Why do we study membrane proteins?
- 30% of all sequenced genes encode membrane proteins.
- Membrane proteins are involved in vital cellular processes (signal transduction, communication, transport).
- 70% of drug targets are membrane proteins.
- Many diseases exist due to compromised folding/processing of membrane proteins (Cystic Fibrosis, Alzheimer).
- Very few high-resolution structures are available.
Why do we use E. coli as model organism?
- Targeting and insertion of membrane proteins are conserved, so also present in humans.
- E. coli’s genetics are accessible for manipulation.

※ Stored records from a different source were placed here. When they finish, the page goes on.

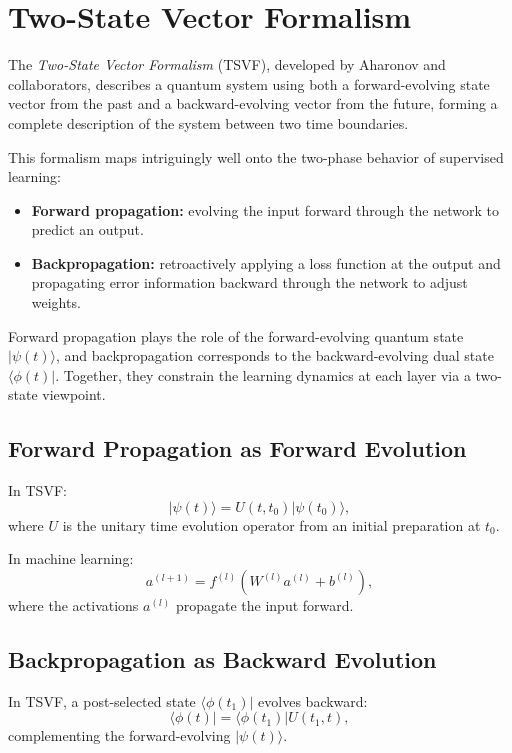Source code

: \documentclass[../../../OAE-SPEC-MAIN.tex]{subfiles}
\begin{document}
\section{Two-State Vector Formalism}

The \emph{Two-State Vector Formalism} (TSVF), developed by Aharonov and collaborators, describes a quantum system using both a forward-evolving state vector from the past and a backward-evolving vector from the future, forming a complete description of the system between two time boundaries.

This formalism maps intriguingly well onto the two-phase behavior of supervised learning:

\begin{itemize}
  \item \textbf{Forward propagation:} evolving the input forward through the network to predict an output.
  \item \textbf{Backpropagation:} retroactively applying a loss function at the output and propagating error information backward through the network to adjust weights.
\end{itemize}

\begin{highlightbox}
Forward propagation plays the role of the forward-evolving quantum state \(|\psi(t)\rangle\), and backpropagation corresponds to the backward-evolving dual state \(\langle \phi(t)|\). Together, they constrain the learning dynamics at each layer via a two-state viewpoint.
\end{highlightbox}

\subsection{Forward Propagation as Forward Evolution}

In TSVF:
\[
|\psi(t)\rangle = U(t, t_0) |\psi(t_0)\rangle,
\]
where \(U\) is the unitary time evolution operator from an initial preparation at \(t_0\).

In machine learning:
\[
a^{(l+1)} = f^{(l)}(W^{(l)} a^{(l)} + b^{(l)}),
\]
where the activations \(a^{(l)}\) propagate the input forward.

\subsection{Backpropagation as Backward Evolution}

In TSVF, a post-selected state \(\langle\phi(t_1)|\) evolves backward:
\[
\langle \phi(t)| = \langle \phi(t_1)| U(t_1, t),
\]
complementing the forward-evolving \(|\psi(t)\rangle\).
\end{document}
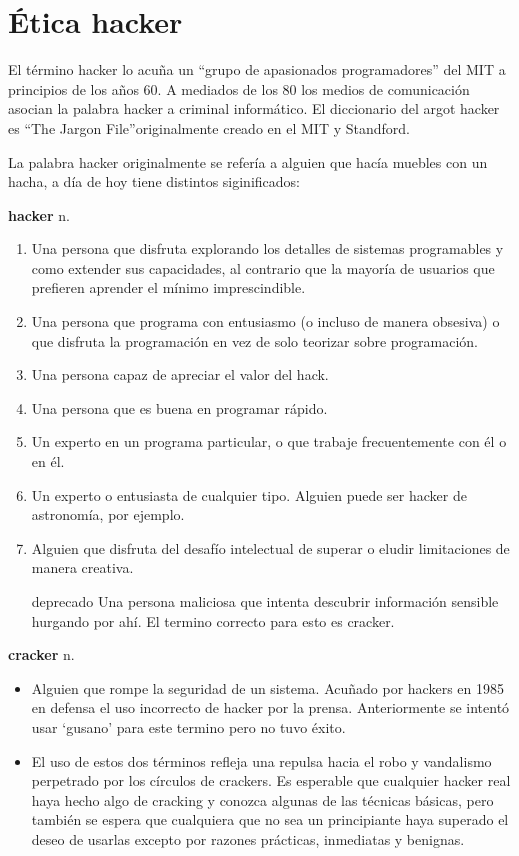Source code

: \section{Ética hacker}

El término hacker lo acuña un ``grupo de apasionados programadores'' del MIT a principios de los años 60. A mediados de los 80 los medios de comunicación asocian la palabra hacker a criminal informático. El diccionario del argot hacker es ``The Jargon File''originalmente creado en el MIT y Standford.

La palabra hacker originalmente se refería a alguien que hacía muebles con un hacha, a día de hoy tiene distintos siginificados:

\textbf{hacker} n.
\begin{enumerate}[label=\textbf{\arabic*.}]
    \item Una persona que disfruta explorando los detalles de sistemas programables y como extender sus capacidades, al contrario que la mayoría de usuarios que prefieren aprender el mínimo imprescindible.
    \item Una persona que programa con entusiasmo (o incluso de manera obsesiva) o que disfruta la programación en vez de solo teorizar sobre programación.
    \item Una persona capaz de apreciar el valor del hack.
    \item Una persona que es buena en programar rápido.
    \item Un experto en un programa particular, o que trabaje frecuentemente con él o en él.
    \item Un experto o entusiasta de cualquier tipo. Alguien puede ser hacker de astronomía, por ejemplo.
    \item Alguien que disfruta del desafío intelectual de superar o eludir limitaciones de manera creativa.
    \item [deprecado] Una persona maliciosa que intenta descubrir información sensible hurgando por ahí. El termino correcto para esto es cracker.
\end{enumerate}

\textbf{cracker} n.
\begin{itemize}
    \item Alguien que rompe la seguridad de un sistema. Acuñado por hackers en 1985 en defensa el uso incorrecto de hacker por la prensa. Anteriormente se intentó usar `gusano' para este termino pero no tuvo éxito.
    \item El uso de estos dos términos refleja una repulsa hacia el robo y vandalismo perpetrado por los círculos de crackers. Es esperable que cualquier hacker real haya hecho algo de cracking y conozca algunas de las técnicas básicas, pero también se espera que cualquiera que no sea un principiante haya superado el deseo de usarlas excepto por razones prácticas, inmediatas y benignas.
\end{itemize}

- In vitro assays for transcription/translation/insertion are possible.
- Widely used as host for membrane protein overexpression.
What differences and similarities are there between post- and co-translational processing of proteins?
- Difference → post-translational processing uses chaperones, while co-translational processing uses SRP machinery.
- Similarity → both use a translocon.
What differences is there in post- and co-translational processing of proteins between eukaryotes and prokaryotes?
Prokaryotes have two membranes (inner- and outer membrane), so sometimes proteins need to pass two membranes.
So the signal peptide sequence determines whether a protein is synthesized via post- or co-translational processing.
What happens when the signal peptide is strongly hydrophobic? And what happens when it is less hydrophobic?
- Stronlgy hydrophobic → co-translation processing. SRP machinery has a high affinity for signal sequences with a strong hydrophobic core. This makes sense, since membrane proteins need strongly hydrophobic proteins.
- Less hydrophobic → post-translational processing.
Describe the characteristics of the SRP machinery.
SRP consists of a large RNA molecule (scaffold) with 6 proteins arranged on it. The proteins all have different functions important for the total SRP machinery function.
- One protein binds to the signal sequence peptide.
- Some proteins are important in the arrest of translation.
- One protein is able to bind to an elongation factor binding site on the ribosome.
The SRP machinery can change conformation depending on the contact it has with other molecules. What molecules?
- Binding of the signal peptide induces a conformational change.
- This is governed by GTP binding and hydrolysis.